### Material for this task
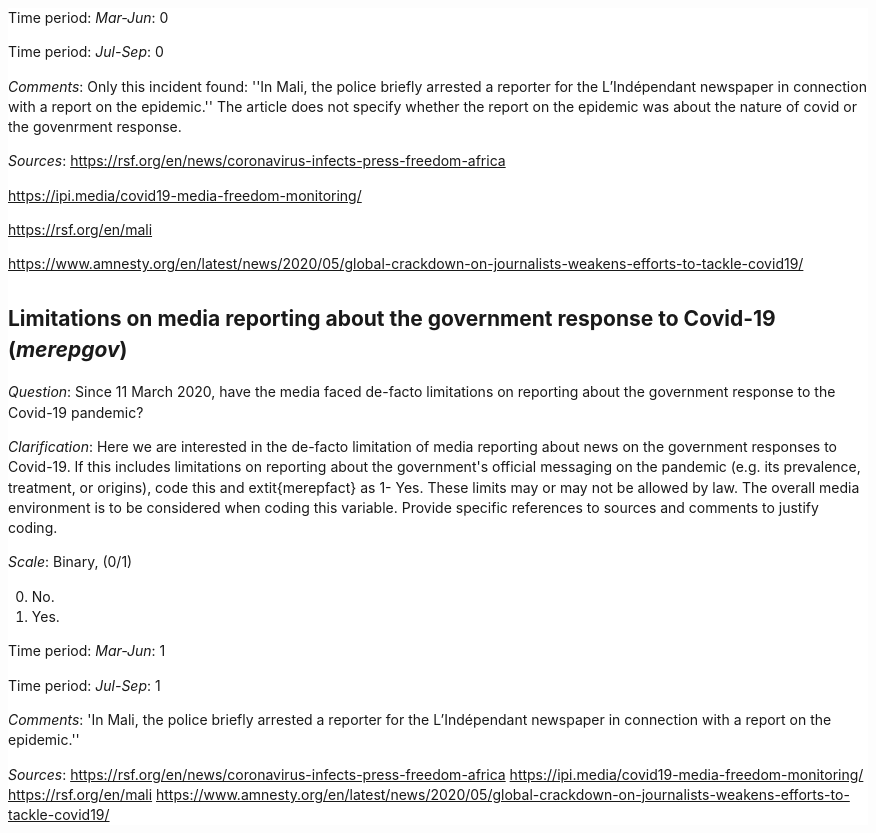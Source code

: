  
Time period: *Mar-Jun*: 0

 
Time period: *Jul-Sep*: 0

 

*Comments*:
 Only this incident found: ''In Mali, the police briefly arrested a reporter for the L’Indépendant newspaper in connection with a report on the epidemic.'' 
The article does not specify whether the report on the epidemic was about the nature of covid or the govenrment response. 

*Sources*:
 https://rsf.org/en/news/coronavirus-infects-press-freedom-africa

https://ipi.media/covid19-media-freedom-monitoring/

https://rsf.org/en/mali

https://www.amnesty.org/en/latest/news/2020/05/global-crackdown-on-journalists-weakens-efforts-to-tackle-covid19/





## Limitations on media reporting about the government response to Covid-19 (*merepgov*) 

*Question*: Since 11 March 2020,  have the media faced  de-facto limitations on reporting about the government response to the Covid-19 pandemic?

 

*Clarification*: Here we are interested in the de-facto limitation of media reporting about news on the government responses to Covid-19. If this includes limitations on reporting about the government's official messaging on the pandemic (e.g. its prevalence, treatment, or origins), code this and 	extit{merepfact} as 1- Yes. These limits may or may not be allowed by law. The overall media environment is to be considered when coding this variable. Provide specific references to sources and comments to justify coding. 

 

*Scale*: Binary, (0/1) 

 0. No. 
 1. Yes.

 
Time period: *Mar-Jun*: 1

 
Time period: *Jul-Sep*: 1

 

*Comments*:
 'In Mali, the police briefly arrested a reporter for the L’Indépendant newspaper in connection with a report on the epidemic.'' 

*Sources*:
 https://rsf.org/en/news/coronavirus-infects-press-freedom-africa
https://ipi.media/covid19-media-freedom-monitoring/
https://rsf.org/en/mali
https://www.amnesty.org/en/latest/news/2020/05/global-crackdown-on-journalists-weakens-efforts-to-tackle-covid19/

### Exercise directions
Copy the listing above in full and exactly, but omit each picture that it holds.

### Your solution
Source code

:  
Time period: *Mar-Jun*: 0

 
Time period: *Jul-Sep*: 0

 

*Comments*:
 Only this incident found: ''In Mali, the police briefly arrested a reporter for the L’Indépendant newspaper in connection with a report on the epidemic.'' 
The article does not specify whether the report on the epidemic was about the nature of covid or the govenrment response. 

*Sources*:
 https://rsf.org/en/news/coronavirus-infects-press-freedom-africa

https://ipi.media/covid19-media-freedom-monitoring/

https://rsf.org/en/mali

https://www.amnesty.org/en/latest/news/2020/05/global-crackdown-on-journalists-weakens-efforts-to-tackle-covid19/





## Limitations on media reporting about the government response to Covid-19 (*merepgov*) 

*Question*: Since 11 March 2020,  have the media faced  de-facto limitations on reporting about the government response to the Covid-19 pandemic?

 

*Clarification*: Here we are interested in the de-facto limitation of media reporting about news on the government responses to Covid-19. If this includes limitations on reporting about the government's official messaging on the pandemic (e.g. its prevalence, treatment, or origins), code this and 	extit{merepfact} as 1- Yes. These limits may or may not be allowed by law. The overall media environment is to be considered when coding this variable. Provide specific references to sources and comments to justify coding. 

 

*Scale*: Binary, (0/1) 

 0. No. 
 1. Yes.

 
Time period: *Mar-Jun*: 1

 
Time period: *Jul-Sep*: 1

 

*Comments*:
 'In Mali, the police briefly arrested a reporter for the L’Indépendant newspaper in connection with a report on the epidemic.'' 

*Sources*:
 https://rsf.org/en/news/coronavirus-infects-press-freedom-africa
https://ipi.media/covid19-media-freedom-monitoring/
https://rsf.org/en/mali
https://www.amnesty.org/en/latest/news/2020/05/global-crackdown-on-journalists-weakens-efforts-to-tackle-covid19/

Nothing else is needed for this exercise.